Re: [patch 0/2] tsc/adjust: Cure suspend/resume issues and prevent TSC deadline timer irq storm
From: Roland Scheidegger
Date: Tue Dec 13 2016 - 11:34:32 EST
Am 13.12.2016 um 14:14 schrieb Thomas Gleixner:
> Roland reported interesting TSC ADJUST register wreckage on his DELL
> machine, which seems to populate that MSR with a random number generator.
FWIW, I thought about the actual values some more and I don't actually
think they are all that random any more: the behavior is consistent with
the bios trying to zero the TSC of all cpus.
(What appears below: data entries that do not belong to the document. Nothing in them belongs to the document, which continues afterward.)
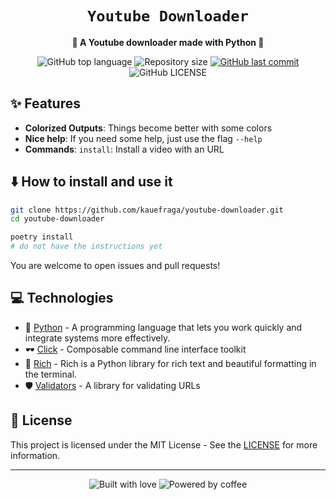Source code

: <div align="center">
  <h1><code>Youtube Downloader</code></h1>

  <p>
    <strong>📼 A Youtube downloader made with Python 📼</strong>
  </p>

  <p>
    <img
      alt="GitHub top language"
      src="https://img.shields.io/github/languages/top/kauefraga/youtube-downloader.svg"
    />
    <img
      alt="Repository size"
      src="https://img.shields.io/github/repo-size/kauefraga/youtube-downloader.svg"
    />
    <a href="https://github.com/kauefraga/youtube-downloader/commits/main">
      <img
        alt="GitHub last commit"
        src="https://img.shields.io/github/last-commit/kauefraga/youtube-downloader.svg"
      />
    </a>
    <img
      alt="GitHub LICENSE"
      src="https://img.shields.io/github/license/kauefraga/youtube-downloader.svg"
    />
  </p>
</div>

## ✨ Features

- **Colorized Outputs**: Things become better with some colors
- **Nice help**: If you need some help, just use the flag `--help`
- **Commands**:
  `install`: Install a video with an URL

## ⬇️ How to install and use it

```bash
git clone https://github.com/kauefraga/youtube-downloader.git
cd youtube-downloader

poetry install
# do not have the instructions yet
```
You are welcome to open issues and pull requests!

## 💻 Technologies

- 🐍 [Python](https://www.python.org) - A programming language that lets you work quickly
and integrate systems more effectively.
- 🕶 [Click](https://pypi.org/project/click) - Composable command line interface toolkit
- 🎨 [Rich](https://pypi.org/project/rich) - Rich is a Python library for rich text and beautiful formatting in the terminal.
- 🛡 [Validators](https://pypi.org/project/validators) - A library for validating URLs

## 📝 License

This project is licensed under the MIT License - See the [LICENSE](https://github.com/kauefraga/youtube-downloader/blob/main/LICENSE) for more information.

---

<div align="center" display="flex">
  <img alt="Built with love" src="https://forthebadge.com/images/badges/built-with-love.svg">
  <img alt="Powered by coffee" src="https://forthebadge.com/images/badges/powered-by-coffee.svg">
</div>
If I understand this right,
writing a zero to TSC would cause somewhat small negative values in the
TSC_ADJ register at boot time, and larger negative values at suspend
time (at least if the TSC just stops when suspended and isn't reset) -
exactly what I'm seeing.
(And of course the different TSC_ADJ values would be because the bios is
writing TSC without any thoughts of synchronization, just one cpu after
another).
>
> Deeper investagation into fixing this wreckage unearthed another special
> feature which is designed by Intel: Negative TSC adjuste values cause
> interrupt storms on the TSC deadline timer. Further details in patch 2/2
This actually looks like quite a serious hw bug to me, shouldn't there
be an errata for such a bug?
And I still don't quite understand why the lockup doesn't happen after a
warm boot, there must be something different there...
(I didn't have the chance to test the patch yet.)
Roland